Reputation: 1167
I am trying to come up with a theoretical solution to an NxN problem for data aggregation and storage. As an example I have a huge amount of data that comes in via a stream. The stream sends the data in points. Each point has 5 dimensions:
- Location
- Date
- Time
- Name
- Statistics
This data then needs to be aggregated and stored to allow another user to come along and query the data for both location and time. The user should be able to query like the following (pseudo-code):
Show me aggregated statistics for Location 1,2,3,4,....N between Dates 01/01/2011 and 01/03/2011 between times 11am and 4pm
Unfortunately due to the scale of the data it is not possible to aggregate all this data from the points on the fly and so aggregation prior to this needs to be done. As you can see though there are multiple dimensions that the data could be aggregated on.
They can query for any number of days or locations and so finding all the combinations would require huge pre-aggregation:
- Record for Locations 1 Today
- Record for Locations 1,2 Today
- Record for Locations 1,3 Today
- Record for Locations 1,2,3 Today
- etc... up to N
Preprocessing all of these combinations prior to querying could result in an amount of precessing that is not viable. If we have 200 different locations then we have 2^200 combinations which would be nearly impossible to precompute in any reasonable amount of time.
I did think about creating records on 1 dimension and then merging could be done on the fly when requested, but this would also take time at scale.
Questions:
Thank you for your time.
EDIT 1
When I say aggregating the data together I mean combining the statistics and name (dimensions 4 & 5) for the other dimensions. So for example if I request data for Locations 1,2,3,4..N then I must merge the statistics and counts of name together for those N Locations before serving it up to the user.
Similarly if I request the data for dates 01/01/2015 - 01/12/2015 then I must aggregate all data between those periods (by adding summing name/statistics).
Finally If I ask for data between dates 01/01/2015 - 01/12/2015 for Locations 1,2,3,4..N then I must aggregate all data between those dates for all those locations.

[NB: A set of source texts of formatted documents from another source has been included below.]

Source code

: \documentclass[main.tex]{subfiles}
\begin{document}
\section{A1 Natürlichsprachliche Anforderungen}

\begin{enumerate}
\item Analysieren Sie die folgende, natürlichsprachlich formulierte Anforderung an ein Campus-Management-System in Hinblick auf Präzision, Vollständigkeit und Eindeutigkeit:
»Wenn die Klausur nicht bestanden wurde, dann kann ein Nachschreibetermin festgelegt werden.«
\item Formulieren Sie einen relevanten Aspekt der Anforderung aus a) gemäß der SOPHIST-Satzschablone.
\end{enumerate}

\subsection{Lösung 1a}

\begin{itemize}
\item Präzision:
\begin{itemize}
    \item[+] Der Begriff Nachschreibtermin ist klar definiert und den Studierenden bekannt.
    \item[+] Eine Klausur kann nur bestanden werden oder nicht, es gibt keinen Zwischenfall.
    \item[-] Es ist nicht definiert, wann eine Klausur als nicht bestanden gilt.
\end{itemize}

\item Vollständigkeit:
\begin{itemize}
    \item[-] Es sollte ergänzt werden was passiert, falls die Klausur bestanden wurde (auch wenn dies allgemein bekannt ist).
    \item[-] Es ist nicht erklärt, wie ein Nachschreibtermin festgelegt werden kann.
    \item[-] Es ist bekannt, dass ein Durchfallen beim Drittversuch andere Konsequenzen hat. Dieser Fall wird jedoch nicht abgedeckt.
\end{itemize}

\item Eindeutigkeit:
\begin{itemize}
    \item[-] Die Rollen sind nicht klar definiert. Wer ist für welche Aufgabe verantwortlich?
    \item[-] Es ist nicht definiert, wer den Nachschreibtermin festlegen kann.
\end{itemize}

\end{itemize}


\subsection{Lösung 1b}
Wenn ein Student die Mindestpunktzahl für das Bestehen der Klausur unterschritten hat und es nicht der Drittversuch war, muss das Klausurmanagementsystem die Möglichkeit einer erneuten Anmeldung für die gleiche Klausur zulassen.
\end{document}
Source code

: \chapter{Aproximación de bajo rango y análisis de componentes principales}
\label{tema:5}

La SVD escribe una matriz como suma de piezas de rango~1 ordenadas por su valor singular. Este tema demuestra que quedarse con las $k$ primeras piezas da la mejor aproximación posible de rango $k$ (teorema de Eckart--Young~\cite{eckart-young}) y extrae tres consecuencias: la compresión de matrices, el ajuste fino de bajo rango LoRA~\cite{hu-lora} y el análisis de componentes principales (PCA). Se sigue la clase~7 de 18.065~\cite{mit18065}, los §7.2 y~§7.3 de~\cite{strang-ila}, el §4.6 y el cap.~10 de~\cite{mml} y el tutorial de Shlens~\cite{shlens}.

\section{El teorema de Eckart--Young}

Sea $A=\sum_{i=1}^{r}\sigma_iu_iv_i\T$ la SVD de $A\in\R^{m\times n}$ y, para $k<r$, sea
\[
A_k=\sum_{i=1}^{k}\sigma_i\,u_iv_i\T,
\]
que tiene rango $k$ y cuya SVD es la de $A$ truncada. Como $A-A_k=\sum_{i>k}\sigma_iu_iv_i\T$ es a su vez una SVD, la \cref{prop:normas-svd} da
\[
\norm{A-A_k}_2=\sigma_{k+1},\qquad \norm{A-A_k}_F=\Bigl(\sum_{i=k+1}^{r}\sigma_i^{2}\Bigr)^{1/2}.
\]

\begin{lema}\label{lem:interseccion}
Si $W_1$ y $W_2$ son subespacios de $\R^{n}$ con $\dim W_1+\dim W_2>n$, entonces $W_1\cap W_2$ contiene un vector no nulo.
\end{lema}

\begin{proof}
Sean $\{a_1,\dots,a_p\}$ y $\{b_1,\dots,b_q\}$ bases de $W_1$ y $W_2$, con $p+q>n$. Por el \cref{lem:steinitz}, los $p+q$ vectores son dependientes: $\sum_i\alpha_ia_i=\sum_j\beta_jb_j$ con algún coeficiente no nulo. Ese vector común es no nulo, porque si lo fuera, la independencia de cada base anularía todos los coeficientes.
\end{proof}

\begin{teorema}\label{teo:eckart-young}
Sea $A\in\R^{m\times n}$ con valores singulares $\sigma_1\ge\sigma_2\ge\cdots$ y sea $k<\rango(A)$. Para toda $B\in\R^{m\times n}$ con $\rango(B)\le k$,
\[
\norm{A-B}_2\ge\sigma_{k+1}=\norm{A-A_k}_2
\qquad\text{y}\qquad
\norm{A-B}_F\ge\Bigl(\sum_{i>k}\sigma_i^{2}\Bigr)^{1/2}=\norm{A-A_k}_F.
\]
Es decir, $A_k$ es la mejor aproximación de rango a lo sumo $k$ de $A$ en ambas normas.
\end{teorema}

For the sake of this example lets say that going through statistics requires some sort of nested loop and does not scale well especially on the fly.
Upvotes: 5
Views: 652
Reputation: 7284
Denormalization is a means of addressing performance or scalability in relational database.
IMO having some new tables to hold aggregated data and using them for reporting will help you.
I have a huge amount of data that comes in via a stream. The stream sends the data in points.
There will be multiple ways to achieve denormalization in the case:
In an ideal scenario when a message reaches the streaming level there will be two copies of data message containing location, date, time, name, statistics
dimensions, being dispatched for processing, one goes for OLTP(current application logic) second will goes for an OLAP(BI) process.
The BI process will create denormalized aggregated structures for reporting.
I will suggest having aggregated data record per location, date group.
So end-user will query preprossed data that wont need heavy recalculations, having some acceptable inaccuracy.
How should I go about choosing the right dimension and/or combination of dimensions given that the user is as likely to query on all dimensions?
That will depends on your application logic. If possible limit the user for predefined queries that can be assigned values by the user(like for dates from 01/01/2015 to 01/12/2015). In more complex systems using a report generator above the BI warehouse will be an option.
I'd recommend Kimball's The Data Warehouse ETL Toolkit.
Upvotes: 1
Reputation: 10064
You can at least reduce Date and Time to a single dimension, and pre-aggregate your data based on your minimum granularity, e.g. 1-second or 1-minute resolution. It could be useful to cache and chunk your incoming stream for the same resolution, e.g. append totals to the datastore every second instead of updating for every point.
What's the size and likelyhood of change of the name and location domains? Is there any relation between them? You said that location could be as many as 200. I'm thinking that if name is a very small set and unlikely to change, you could hold counts of names in per-name columns in a single record, reducing the scale of the table to 1 row per location per unit of time.
Upvotes: 1
Reputation: 1723
Is there really likely to be a way of doing this without brute forcing it in some way?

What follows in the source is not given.